But what I remember mostly is the music that filled Bernitha’s home…we called it ‘Hillbilly’ music…twangy voices and twangy guitars in equal measure. Pumping from her plastic table radio. All day. Every day. Bernitha often sang along, and in self-defense, I did too. Mom was not amused.

The first time I heard Patsy Cline in the 1960’s after Mom remarried Daddy (the dream of every child of divorce…and I lived it!), I was taken back to Bernitha’s hot, crowded, dark, living room and that tinny music. This was the sound I remember, even though I couldn’t tell you ONE recording artist I heard at her house.
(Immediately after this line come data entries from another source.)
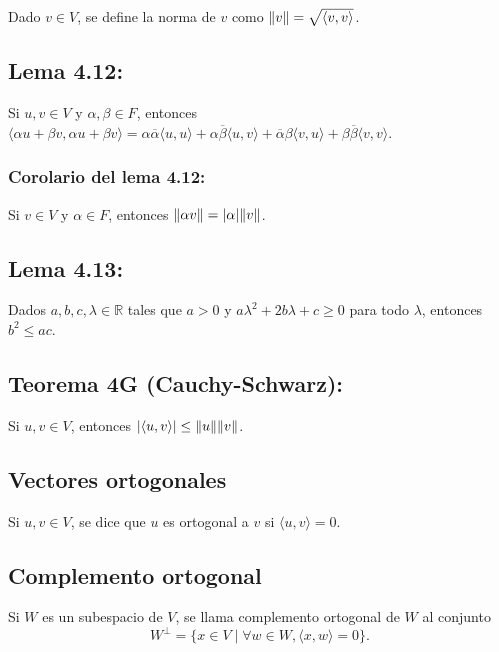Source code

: \documentclass{article}
\begin{document}
Dado $v\in V$, se define la norma de $v$ como $\norm{v}=\sqrt{\langle v,v \rangle}$.

\subsection*{\color{blue} Lema 4.12:}

Si $u,v\in V$ y $\alpha,\beta\in F$, entonces $\langle \alpha u+\beta v,\alpha u+\beta v \rangle=\alpha\overline{\alpha}\langle u,u \rangle+\alpha\overline{\beta}\langle u,v \rangle+\overline{\alpha}\beta\langle v,u \rangle+\beta\overline{\beta}\langle v,v \rangle$.

\subsubsection*{\color{blue} Corolario del lema 4.12:}

Si $v\in V$ y $\alpha\in F$, entonces $\norm{\alpha v}=|\alpha|\norm{v}$.

\subsection*{\color{blue} Lema 4.13:}

Dados $a,b,c,\lambda\in\mathbb{R}$ tales que $a>0$ y $a\lambda^2+2b\lambda+c\geq 0$ para todo $\lambda$, entonces $b^2\leq ac$.

\subsection*{\color{red} Teorema 4G (Cauchy-Schwarz):}

Si $u,v\in V$, entonces $|\langle u,v\rangle|\leq\norm{u}\norm{v}$.

\subsection*{\color{violet} Vectores ortogonales}

Si $u,v\in V$, se dice que $u$ es ortogonal a $v$ si $\langle u,v\rangle=0$.

\subsection*{\color{violet} Complemento ortogonal}

Si $W$ es un subespacio de $V$, se llama complemento ortogonal de $W$ al conjunto 
$$W^{\perp}=\{x\in V\mid \forall w\in W,\langle x,w\rangle=0\}.$$
\end{document}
But Cline’s raw emotional voice was similar to the ones that created the soundtrack of my middle childhood years.

Since I’m NOT a country fan, I seldom listen or watch current artists, but a recent YouTube video of  LeeAnn Rimes channeling Cline in a recent tribute stopped me, as those powerful childhood memories can do. I listened and found I had tears in my eyes, thinking about that hard time in our lives, and the gruff woman who didn’t necessarily nurture me, but treated me with decency and didn’t make me feel different…tainted…because of the circumstances of my life.


I would tell my students about my childhood, and the extraordinary good luck to see my parents reunited after their years apart. I could see the shock in kids’ eyes to think this old woman also survived divorce. And hillbilly music and Sugar Buddies and Bernitha.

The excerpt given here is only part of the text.